The first thing you’ll do to enhance security of the Duo is to change the Admin password to something other than the default value of netgear1. You'll also want to configure the password recovery feature. Second, you’ll want to configure SMTP settings for password recovery and alerting capability. Finally, you'll create users, groups, and folder share permissions.
Changing the Admin password is under the Security > Admin Password menu as shown in Figure 4. Here, you can change the Admin password and set up Netgear's handy password recovery feature. In many small network devices, losing the password means resetting the device to factory defaults. Netgear has included a nice feature to recover the admin password without re-entering all your configurations.
In the event the Admin password is then lost or forgotten, logging into https://DuoIP/password_recovery will prompt for the configured email address and the answer to your password recovery question. I tested this feature and it worked as advertised, sending me an email with the new admin password.
Figure 4: Password recovery
The Duo can be configured to send notifications via email if given an SMTP account.
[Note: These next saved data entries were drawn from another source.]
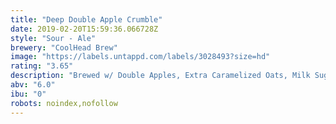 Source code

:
 ```yaml
---
title: "Deep Double Apple Crumble"
date: 2019-02-20T15:59:36.066728Z
style: "Sour - Ale"
brewery: "CoolHead Brew"
image: "https://labels.untappd.com/labels/3028493?size=hd"
rating: "3.65"
description: "Brewed w/ Double Apples, Extra Caramelized Oats, Milk Sugar & Cinnamon"
abv: "6.0"
ibu: "0"
robots: noindex,nofollow
---
```


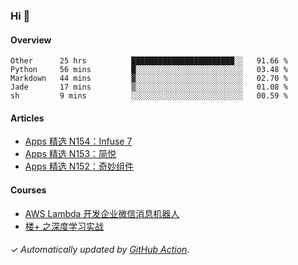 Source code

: ### Hi 👋

#### Overview

<!--START_SECTION:waka-->
```text
Other      25 hrs          ███████████████████████░░   91.66 % 
Python     56 mins         █░░░░░░░░░░░░░░░░░░░░░░░░   03.48 % 
Markdown   44 mins         ▓░░░░░░░░░░░░░░░░░░░░░░░░   02.70 % 
Jade       17 mins         ▒░░░░░░░░░░░░░░░░░░░░░░░░   01.08 % 
sh         9 mins          ░░░░░░░░░░░░░░░░░░░░░░░░░   00.59 % 
```
<!--END_SECTION:waka-->

#### Articles

<!-- BLOG:START -->
- [Apps 精选 N154：Infuse 7](https://huhuhang.com/post/product-hunt/product-hunt-n154)
- [Apps 精选 N153：简悦](https://huhuhang.com/post/product-hunt/product-hunt-n153)
- [Apps 精选 N152：奇妙组件](https://huhuhang.com/post/product-hunt/product-hunt-n152)
<!-- BLOG:END -->

#### Courses

<!-- SYL:START -->
- [AWS Lambda 开发企业微信消息机器人](https://lanqiao.cn/courses/2868)
- [楼+ 之深度学习实战](https://lanqiao.cn/courses/2617)
<!-- SYL:END -->

###### ✓ Automatically updated by [GitHub Action](https://github.com/huhuhang/huhuhang/actions).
As shown in Figure 5, enabling this functionality is a matter of entering an SMTP server address, port, user name and password. Once configured, an email address can be entered in the Contacts tab, and the configuration can be tested with a handy “Send Test Message” button. I used this function and received a confirmation email with text stating “If you receive this message, the email alert notification is working properly.”
Figure 5: SMTP configuration
A security hole in the Duo is that there is no idle logout for the administration menus. Once logged into the Web utility, the web session will stay logged in until the user logs out or closes the browser window. This is a security flaw as an authorized user could leave a session logged in and walk away, allowing an unauthorized party to access the device.
File security on the Duo includes the ability to define individual Users and associate them to Groups, allowing for efficient user management. I found it easiest to create Groups first, then create Users and assign them to Groups. Once Users are created and associated with Groups, permissions to various shares on the Duo can be configured for individual Users or Group access.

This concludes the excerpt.